1973 Dixie 500
- Layout of Atlanta International Speedway, used until 1996
- Date: July 22, 1973
- Official name: Dixie 500
- Course: Permanent racing facility
- Course length: 1.522 miles (2.449 km)
- Distance: 328 laps, 499.2 mi (803.3 km)
- Weather: Temperatures of 90 °F (32 °C); wind speeds of 8 miles per hour (13 km/h)
- Average speed: 130.211 miles per hour (209.554 km/h)
- Attendance: 30,000

Pole position
- Driver: Richard Petty; / Petty Enterprises

Most laps led
- Driver: David Pearson / Wood Brothers
- Laps: 178

Winner
- No. 21: David Pearson / Wood Brothers

= 1973 Dixie 500 =

Auto race held at Atlanta International Speedway in 1973

The 1973 Dixie 500 was a NASCAR Winston Cup Series race that took place on July 22, 1973, at Atlanta International Raceway in Hampton, Georgia.

==Background==
Atlanta International Raceway (now Atlanta Motor Speedway) is one of ten current intermediate tracks to hold NASCAR races. The layout at Atlanta International Speedway at the time was a four-turn traditional oval track that is 1.54 mi long. The track's turns are banked at twenty-four degrees, while the front stretch, the location of the finish line, and the back stretch are banked at five.

==Race report==
It took three hours and fifty minutes for David Pearson to defeat Cale Yarborough by more than one lap. Pearson would take home $16,650 in prize money ($ when adjusted for inflation) while last-place finisher Charles Barrett would receive $880 ($ when adjusted for inflation).

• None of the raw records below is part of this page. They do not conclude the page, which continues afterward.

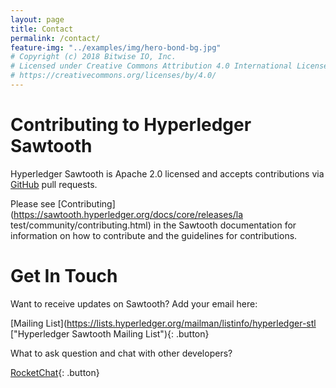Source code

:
 ```yaml
---
layout: page
title: Contact
permalink: /contact/
feature-img: "../examples/img/hero-bond-bg.jpg"
# Copyright (c) 2018 Bitwise IO, Inc.
# Licensed under Creative Commons Attribution 4.0 International License
# https://creativecommons.org/licenses/by/4.0/
---
```


# Contributing to Hyperledger Sawtooth

Hyperledger Sawtooth is Apache 2.0 licensed and accepts contributions via
[GitHub](https://github.com/hyperledger/sawtooth-core) pull requests.

Please see [Contributing](https://sawtooth.hyperledger.org/docs/core/releases/la
test/community/contributing.html) in the Sawtooth documentation for information
on how to contribute and the guidelines for contributions.

# Get In Touch

Want to receive updates on Sawtooth? Add your email here:

[Mailing List](https://lists.hyperledger.org/mailman/listinfo/hyperledger-stl
["Hyperledger Sawtooth Mailing List"){: .button}

What to ask question and chat with other developers?

[RocketChat](https://chat.hyperledger.org/channel/sawtooth
"RocketChat"){: .button}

Though running a limited schedule, this was David Pearson's ninth win in the last ten races that he and the Wood Brothers entered, with a second in the other race. In the NASCAR Cup Series after 1972, nobody has ever matched this.

Jabe Thomas, finished 9th in a 40 car field. He had higher finishes but many were at small tracks no longer used after 1971.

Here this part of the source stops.